Record companies spend roughly $1.50 to manufacture a disc or record, Belkin says. Much of the markup is to sign and promote artists. Belkin's slower process costs from $4 to $4.50 to manufacture records or discs.
Belkin has watched his company's fortunes plummet and rise with the compact disc. In the late '70s, he made audiophile records and grossed around $10 million. Then, with the publicity surrounding the disc in the early '80s, his gross dropped to $2.5 million. He took it back up again, slowly, to around $10 million by releasing gold compact discs made with the best possible sound quality.
Unlike other companies that only used their best recording techniques for classical or jazz, Mobile Fidelity's 26 employees have produced a line of audiophile rock discs, with a large stable of artists including Eric Clapton, Santana, Cat Stevens, Elton John, Alan Parsons, the Who, and the Moody Blues.

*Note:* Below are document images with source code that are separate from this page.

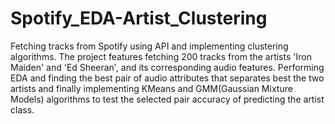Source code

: # Spotify_EDA-Artist_Clustering
Fetching tracks from Spotify using API and implementing clustering algorithms.
The project features fetching 200 tracks from the artists 'Iron Maiden' and 'Ed Sheeran', and its corresponding audio features. Performing EDA and finding the best pair of audio attributes that separates best the two artists and finally implementing KMeans and GMM(Gaussian Mixture Models) algorithms to test the selected pair accuracy of predicting the artist class.
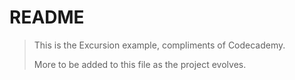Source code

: # README
> This is the Excursion example, compliments of Codecademy. 
> 
> More to be added to this file as the project evolves. 
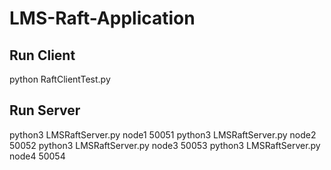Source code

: # LMS-Raft-Application

## Run Client
python RaftClientTest.py

## Run Server
 python3 LMSRaftServer.py node1 50051
 python3 LMSRaftServer.py node2 50052
 python3 LMSRaftServer.py node3 50053
 python3 LMSRaftServer.py node4 50054
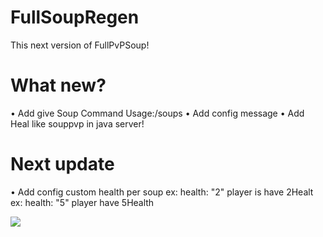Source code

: # FullSoupRegen
This next version of FullPvPSoup!

# What new?
• Add give Soup Command Usage:/soups
• Add config message
• Add Heal like souppvp in java server!

# Next update
• Add config custom health per soup
ex: health: "2"
player is have 2Healt
ex: health: "5"
player have 5Health

<img src="https://hywikis.com/skyblock/images/b/b7/Magical_Mushroom_Soup.png">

This year, Belkin had two big announcements at the Las Vegas Consumer Electronics Show. One was of a new series of discs, made with a digital-to-analog converter that is said to capture more of the music than converters used by other companies.
The other is of a return to vinyl, with the company making extremely thick and good-sounding 200-gram records. (Records were about 120 grams when they were last popularly made.)
The discs are made with what is called the GAIN system, short for Greater Ambient Information Network. The company says it gives a more complete sampling of music than faster systems used by major record companies.
Basically, ever CD is a compilation of 16 bits, with 65,536 samples of the music on each bit. Many convertors sample part of the music and project where a note will go, rather than sampling the entire note. The GAIN system, developed to guide missiles and do CT scans, where one can't afford to miss a sample, is said to give a more complete reproduction of the music.
Belkin says the CDs are far from perfect, but they are the best he can do. (The gold, incidentally, has nothing to do with the audio reproduction, but is longer lasting and harder to damage than the aluminum in conventional CDs.)
His real pet project, however, is making good-sounding records for "the tenth of one percent of music buyers who are audiophiles." He says he is like an antique dealer, dealing in a small percentage product for people who still love the old ways.
And, he notes, the vinyl market is growing some. Pearl Jam's newest release sold 50,000 copies on vinyl, long after most record companies had given up on the medium.
Nirvana's Kurt Cobain preferred it and word of its more lively, more direct sound is spreading to a new generation of listeners.
By making thicker, 200-gram vinyl records, Belkin hopes to re-introduce the best possible sound to people who have grown tired of "digital assault."
"We spend a fortune trying to make CDs that sound like records," he says. "Now we can give them the real thing."